It’s easy to think of these things when you have relevant experience with web development, debugging web applications, full stack development, and subject matter knowledge in related areas, if you have a tendency to approach things with a security-oriented mindset. I’m not trying to sound arrogant, but honestly my professional experience has a lot to do with how my personal habits have formed around my hobbies. So I have a tendency to take things as far as I can with everything that I know, and stuff like this is the result lol. Might be totally unnecessary without much actual value, but it errs on the side of “a little more secure”, and why not, if it’s fun?

Arinshot@lemmy.world · 1 year ago

I’d be interested in how you did this, this seems like one of the best ways I’ve seen for securing a lemmy instance.

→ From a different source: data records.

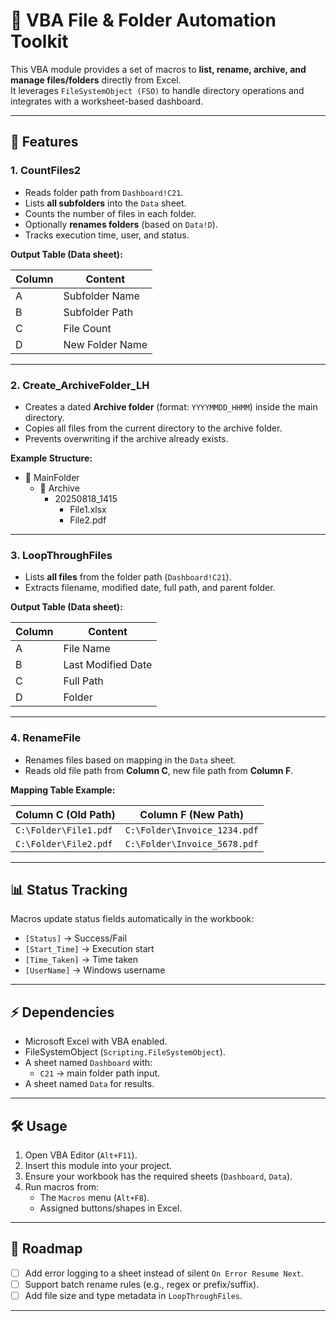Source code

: # 📂 VBA File & Folder Automation Toolkit

This VBA module provides a set of macros to **list, rename, archive, and manage files/folders** directly from Excel.  
It leverages `FileSystemObject (FSO)` to handle directory operations and integrates with a worksheet-based dashboard.

---

## 🚀 Features

### 1. **CountFiles2**
- Reads folder path from `Dashboard!C21`.
- Lists **all subfolders** into the `Data` sheet.
- Counts the number of files in each folder.
- Optionally **renames folders** (based on `Data!D`).
- Tracks execution time, user, and status.

**Output Table (Data sheet):**

| Column | Content          |
| ------ | ---------------- |
| A      | Subfolder Name   |
| B      | Subfolder Path   |
| C      | File Count       |
| D      | New Folder Name  |

---

### 2. **Create_ArchiveFolder_LH**
- Creates a dated **Archive folder** (format: `YYYYMMDD_HHMM`) inside the main directory.
- Copies all files from the current directory to the archive folder.
- Prevents overwriting if the archive already exists.

**Example Structure:**
- 📁 MainFolder
  - 📁 Archive
    - 20250818_1415
      - File1.xlsx
      - File2.pdf


---

### 3. **LoopThroughFiles**
- Lists **all files** from the folder path (`Dashboard!C21`).
- Extracts filename, modified date, full path, and parent folder.

**Output Table (Data sheet):**

| Column | Content             |
| ------ | ------------------- |
| A      | File Name           |
| B      | Last Modified Date  |
| C      | Full Path           |
| D      | Folder              |

---

### 4. **RenameFile**
- Renames files based on mapping in the `Data` sheet.
- Reads old file path from **Column C**, new file path from **Column F**.

**Mapping Table Example:**

| Column C (Old Path)                | Column F (New Path)                  |
| ---------------------------------- | ------------------------------------ |
| `C:\Folder\File1.pdf`              | `C:\Folder\Invoice_1234.pdf`         |
| `C:\Folder\File2.pdf`              | `C:\Folder\Invoice_5678.pdf`         |

---

## 📊 Status Tracking
Macros update status fields automatically in the workbook:
- `[Status]` → Success/Fail
- `[Start_Time]` → Execution start
- `[Time_Taken]` → Time taken
- `[UserName]` → Windows username

---

## ⚡ Dependencies
- Microsoft Excel with VBA enabled.
- FileSystemObject (`Scripting.FileSystemObject`).
- A sheet named `Dashboard` with:
  - `C21` → main folder path input.
- A sheet named `Data` for results.

---

## 🛠 Usage
1. Open VBA Editor (`Alt+F11`).
2. Insert this module into your project.
3. Ensure your workbook has the required sheets (`Dashboard`, `Data`).
4. Run macros from:
   - The `Macros` menu (`Alt+F8`).
   - Assigned buttons/shapes in Excel.

---

## 🔮 Roadmap
- [ ] Add error logging to a sheet instead of silent `On Error Resume Next`.
- [ ] Support batch rename rules (e.g., regex or prefix/suffix).
- [ ] Add file size and type metadata in `LoopThroughFiles`.

---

wpuckering@lm.williampuckering.com · 1 year ago

I have a single Nginx container that handles reverse proxying of all my selfhosted services, and I break every service out into its own configuration file, and use include directives to share common configuration across them. For anyone out there with Nginx experience, my Lemmy configuration file should make it fairly clear in terms of how I handle what I described above:

server {
  include ssl_common.conf;
  server_name lm.williampuckering.com;
  set $backend_client lemmy-ui:1234;
  set $backend_server lemmy-server:8536;
  
  location / {
    set $authentication "Authentication Required";
    include /etc/nginx/proxy_nocache_backend.conf;
    
    if ($http_accept = "application/activity+json") {
      set $authentication off;
      set $backend_client $backend_server;
    }
    if ($http_accept = "application/ld+json; profile=\"https://www.w3.org/ns/activitystreams\"") {
      set $authentication off;
      set $backend_client $backend_server;
    }
    if ($request_method = POST) {
      set $authentication off;
      set $backend_client $backend_server;
    }
    
    auth_basic $authentication;
    auth_basic_user_file htpasswd;
    proxy_pass http://$backend_client;
  }
  
  location ~* ^/(api|feeds|nodeinfo|.well-known) {
    include /etc/nginx/proxy_nocache_backend.conf;
    proxy_pass http://$backend_server;
  }
  
  location ~* ^/pictrs {
    proxy_cache lemmy_cache;
    include /etc/nginx/proxy_cache_backend.conf;
    proxy_pass http://$backend_server;
  }
  
  location ~* ^/static {
    proxy_cache lemmy_cache;
    include /etc/nginx/proxy_cache_backend.conf;
    proxy_pass http://$backend_client;
  }
  
  location ~* ^/css {
    proxy_cache lemmy_cache;
    include /etc/nginx/proxy_cache_backend.conf;
    proxy_pass http://$backend_client;
  }
}

It’s definitely in need of some clean-up (for instance, there’s no need for multiple location blocks that do the same thing for caching, a single expression can handle all of the ones with identical configuration to reduce the number of lines required), but I’ve been a bit lazy to clean things up. However it should serve as a good example and communicate the general idea of what I’m doing.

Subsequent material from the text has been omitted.